Neil Munro was born, an illegitimate son, in Inveraray , Argyll, to Ann Munro, a kitchen maid, on 3rd June 1863.
Shortly after his birth, Neil and his mother moved in with his grandmother Anne McArthur Munro who lived in a one-roomed house). Both ladies were native speakers of Gaelic and it is from them that the Neil received his knowledge of the old language and culture.
He was educated at the parish school in Inveraray which he left in 1877, having gained employment as clerk in a local lawyer’s office. Whilst working there he learned what Latin and taught himself shorthand.
On the 1st June 1881, two days before his eighteenth birthday, he left for Glasgow in search of better prospects but he would never forgot Inveraray or Argyle.
Neil soon into journalism working as a reporter on The Greenock Advertiser, The Glasgow News, the Falkirk Herald, and finally becoming the chief reporter on the Glasgow Evening News at the age of only 23. He also married Jessie Adam, the daughter of his landlady in North Woodside Road.
In 1896 he made his literary debut with the publication of a collection of stories: The Lost Pibroch and Other Sheiling Stories. These were soon followed by the release of his first novel John Splendid in 1898. This was followed by a number of historical novels all exploring the impact of change within the Highlands.
Munro went on to achieve worldwide fame. In his prime he was editor of the Glasgow Evening News and was generally regarded as being a senior figure in contemporary Scottish criticism and a dominating presence in Scottish letters. He wrote on European art, Glasgow policies and the Highlands, providing a first hand commentary on the Scottish social situation. He saw Glasgow as being the second city of the Empire with the importance of the Clyde Ships, Charles Rennie MackIntosh and the Great Exhibition.
Around 1902 Munro retired from full-time journalism, retaining a commitment to produce a weekly column for the News. This column was to win him as much fame as his novels. In it appeared three series of humorous short stories, Archie, my droll friend; Jimmy Swan, the joy traveller; and above all – Para Handy. These last, the adventures of a West Highland puffer skipper and the crew of the coaster Vital Spark have enjoyed continuing popularity and have been adapted for television, stage and film.

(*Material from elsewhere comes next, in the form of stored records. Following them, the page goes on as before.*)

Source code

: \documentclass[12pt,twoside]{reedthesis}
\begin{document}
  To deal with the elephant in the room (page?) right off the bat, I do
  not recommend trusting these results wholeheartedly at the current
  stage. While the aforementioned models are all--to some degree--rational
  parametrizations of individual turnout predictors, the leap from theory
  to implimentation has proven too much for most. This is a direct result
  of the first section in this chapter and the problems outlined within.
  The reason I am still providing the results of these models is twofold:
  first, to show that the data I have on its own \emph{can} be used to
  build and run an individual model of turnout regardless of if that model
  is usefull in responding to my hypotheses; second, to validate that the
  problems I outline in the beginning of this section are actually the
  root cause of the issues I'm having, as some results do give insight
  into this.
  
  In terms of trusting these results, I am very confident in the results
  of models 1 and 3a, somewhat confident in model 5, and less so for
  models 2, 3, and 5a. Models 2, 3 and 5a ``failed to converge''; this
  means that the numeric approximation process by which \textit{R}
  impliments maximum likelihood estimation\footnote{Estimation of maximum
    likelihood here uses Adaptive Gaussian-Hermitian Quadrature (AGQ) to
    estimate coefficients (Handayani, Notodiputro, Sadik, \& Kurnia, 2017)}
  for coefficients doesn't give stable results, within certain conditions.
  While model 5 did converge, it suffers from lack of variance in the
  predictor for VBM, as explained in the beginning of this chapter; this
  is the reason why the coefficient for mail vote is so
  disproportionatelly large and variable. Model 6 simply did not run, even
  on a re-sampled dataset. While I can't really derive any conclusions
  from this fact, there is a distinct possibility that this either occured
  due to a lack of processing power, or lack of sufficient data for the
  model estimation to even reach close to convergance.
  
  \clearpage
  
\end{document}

Munro used these stories for light-hearted social comment on contemporary events such as the introduction of old age pensions. Munro thought little of journalism, or of these pieces, which he published as “Hugh Foulis” to distance them from his serious works.
During the 1914-18 War Munro returned to full-time journalism and suffered the loss of his son, Hugh, on the Western Front. His later output was slight. A volume of poetry appeared after his death, as did two volumes of collected journalism.

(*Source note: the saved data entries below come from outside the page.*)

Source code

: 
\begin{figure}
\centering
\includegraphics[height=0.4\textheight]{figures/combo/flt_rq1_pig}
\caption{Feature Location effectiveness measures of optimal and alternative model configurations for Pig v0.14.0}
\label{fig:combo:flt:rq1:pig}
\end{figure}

In 1927 Neil Munro’s health was failing and he reluctantly retired from the Glasgow Evening News. His last book was a History of the Royal Bank of Scotland (1928) and he continued to write articles, “Random Reminiscences”, under the soubriquet Mr Incognito for the Daily Record and Mail.
He was honoured with a second LLD, this time by the University of Edinburgh, but sadly died a few months later on 22nd December 1930 at his home, “Cromalt” in Helensburgh. He was survived by his wife, Jessie, one son, and four daughters.